Unstill Waters: Contemporary Photography from India features 29 works by some of the most prominent artists working in India. Through photography and video, these artists forefront the landscape of India, both real and imagined, as a powerful means to examine contemporary environmental and social issues of broader global concern. The exhibition will be on view in the Arthur M. Sackler Gallery during the museum’s centennial—and celebrates Umesh and Sunanda Gaur’s gift to the museum’s growing collection of contemporary Asian photography.

Visually dynamic in scale and format, the works in Unstill Waters offer vivid perspectives on the human relationship to place. Artists Ketaki Sheth and Gigi Scaria look to the streets of Mumbai and New Delhi as their subjects, while the landscape view becomes a highly symbolic setting for Sheba Chhachhi. Atul Bhalla and Ravi Agarwal convey the profound importance of water, specifically the enduring cultural connection to the Yamuna River in northern India, its current endangered state and the relationship between rivers and rapidly changing urban life. Unstill Waters complements the centennial exhibition A Splendid Land: Paintings from Royal Udaipur.

Scholten Japanese Art Presents a Special Look at the
Prints of Hasui

December 9, 2022

Kawase Hasui (1883-1957), Collection of the Theater Photo Album: Vol. 6 (7 issues)
(Engei shashin cho: dai roku maki)
, approximately 8 3/4 x 11 3/4 in. (22.3 x 30 cm.)

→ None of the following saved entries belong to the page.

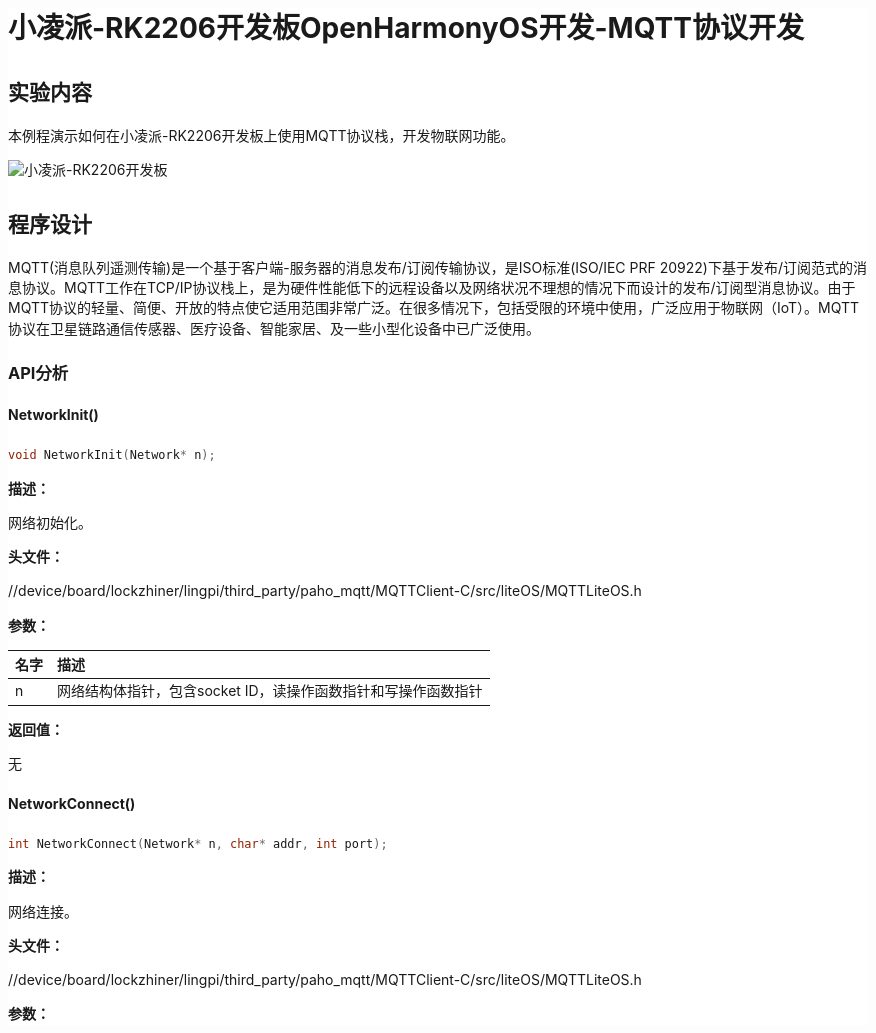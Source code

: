 # 小凌派-RK2206开发板OpenHarmonyOS开发-MQTT协议开发

## 实验内容

本例程演示如何在小凌派-RK2206开发板上使用MQTT协议栈，开发物联网功能。

![小凌派-RK2206开发板](/vendor/lockzhiner/lingpi/docs/figures/lockzhiner-rk2206.jpg)

## 程序设计

MQTT(消息队列遥测传输)是一个基于客户端-服务器的消息发布/订阅传输协议，是ISO标准(ISO/IEC PRF 20922)下基于发布/订阅范式的消息协议。MQTT工作在TCP/IP协议栈上，是为硬件性能低下的远程设备以及网络状况不理想的情况下而设计的发布/订阅型消息协议。由于MQTT协议的轻量、简便、开放的特点使它适用范围非常广泛。在很多情况下，包括受限的环境中使用，广泛应用于物联网（IoT）。MQTT协议在卫星链路通信传感器、医疗设备、智能家居、及一些小型化设备中已广泛使用。

### API分析

#### NetworkInit()

```c
void NetworkInit(Network* n);
```

**描述：**

网络初始化。

**头文件：**

//device/board/lockzhiner/lingpi/third_party/paho_mqtt/MQTTClient-C/src/liteOS/MQTTLiteOS.h

**参数：**

| 名字 | 描述                                                          |
| :--- | :------------------------------------------------------------ |
| n    | 网络结构体指针，包含socket ID，读操作函数指针和写操作函数指针 |

**返回值：**

无

#### NetworkConnect()

```c
int NetworkConnect(Network* n, char* addr, int port);
```

**描述：**

网络连接。

**头文件：**

//device/board/lockzhiner/lingpi/third_party/paho_mqtt/MQTTClient-C/src/liteOS/MQTTLiteOS.h

**参数：**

Kawase Hasui, Beyond the Landscapes, Scholten Japanese Art

Scholten Japanese Art has launched an online offering, Kawase Hasui, Beyond the Landscapes. Kawase Hasui (1883-1957) was well known for producing landscape and cityscape woodblock prints that depict different views of Japan throughout all seasons, and at different times of the day, expertly portraying the different moods of the time through his use of light, shadow and color.

However, beginning in the late 1920s and into the 1940s, Hasui began to frequently produce designs on commission for various magazines and other publications, breaking away from the landscape tradition for which he was known. Scholten Japanese Art now has available a number of these publications.

Read more, click here

A Wealth of Programs at the National Museum of Asian Art

December 8, 2022

Attributed to the Stipple Master (act. 1692–1715), Prince Amar Singh walking in the rain, Rajnagar, Sisodia dynasty, Reign of Amar Singh II, ca. 1690, opaque watercolor on paper, Purchase and partial gift made in 2012 from the Catherine and Ralph Benkaim Collection—Charles Lang Freer Endowment,
Freer Gallery of Art, F2012.4.3

In the coming days, the National Museum of Asian Art, Smithsonian Institution offers a variety of engaging and informative programs.

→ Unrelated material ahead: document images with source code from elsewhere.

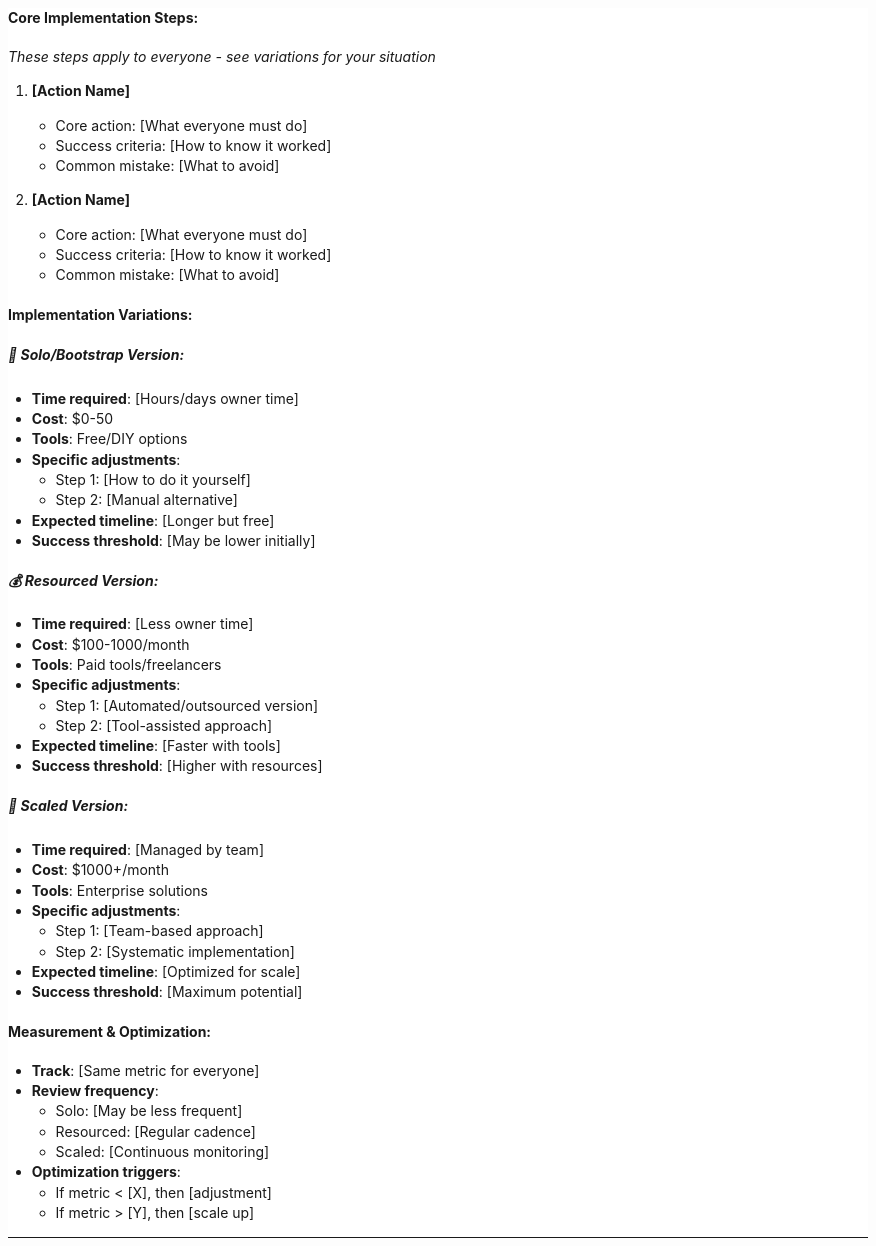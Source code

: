 #### Core Implementation Steps:
*These steps apply to everyone - see variations for your situation*

1. **[Action Name]** 
   - Core action: [What everyone must do]
   - Success criteria: [How to know it worked]
   - Common mistake: [What to avoid]

2. **[Action Name]**
   - Core action: [What everyone must do]
   - Success criteria: [How to know it worked]
   - Common mistake: [What to avoid]

#### Implementation Variations:

##### 🚀 Solo/Bootstrap Version:
- **Time required**: [Hours/days owner time]
- **Cost**: $0-50
- **Tools**: Free/DIY options
- **Specific adjustments**:
  - Step 1: [How to do it yourself]
  - Step 2: [Manual alternative]
- **Expected timeline**: [Longer but free]
- **Success threshold**: [May be lower initially]

##### 💰 Resourced Version:
- **Time required**: [Less owner time]
- **Cost**: $100-1000/month
- **Tools**: Paid tools/freelancers
- **Specific adjustments**:
  - Step 1: [Automated/outsourced version]
  - Step 2: [Tool-assisted approach]
- **Expected timeline**: [Faster with tools]
- **Success threshold**: [Higher with resources]

##### 🏢 Scaled Version:
- **Time required**: [Managed by team]
- **Cost**: $1000+/month
- **Tools**: Enterprise solutions
- **Specific adjustments**:
  - Step 1: [Team-based approach]
  - Step 2: [Systematic implementation]
- **Expected timeline**: [Optimized for scale]
- **Success threshold**: [Maximum potential]

#### Measurement & Optimization:
- **Track**: [Same metric for everyone]
- **Review frequency**: 
  - Solo: [May be less frequent]
  - Resourced: [Regular cadence]
  - Scaled: [Continuous monitoring]
- **Optimization triggers**:
  - If metric < [X], then [adjustment]
  - If metric > [Y], then [scale up]

---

Monsoon: Histories and Futures
Hybrid event, December 9, 1-3pm
The monsoon looms large in the painting, poetry, and music of South Asia, its torrential downpours evoking loving, longing moods and auguring a season of abundance. This weather event has historically structured the year’s seasonal rhythms and played a role not just in agriculture, but in a host of economic, political, and legal systems. Today, climate change threatens to destabilize the monsoon, disrupting the lives of billions and requiring new adaptations to its increasing unpredictability.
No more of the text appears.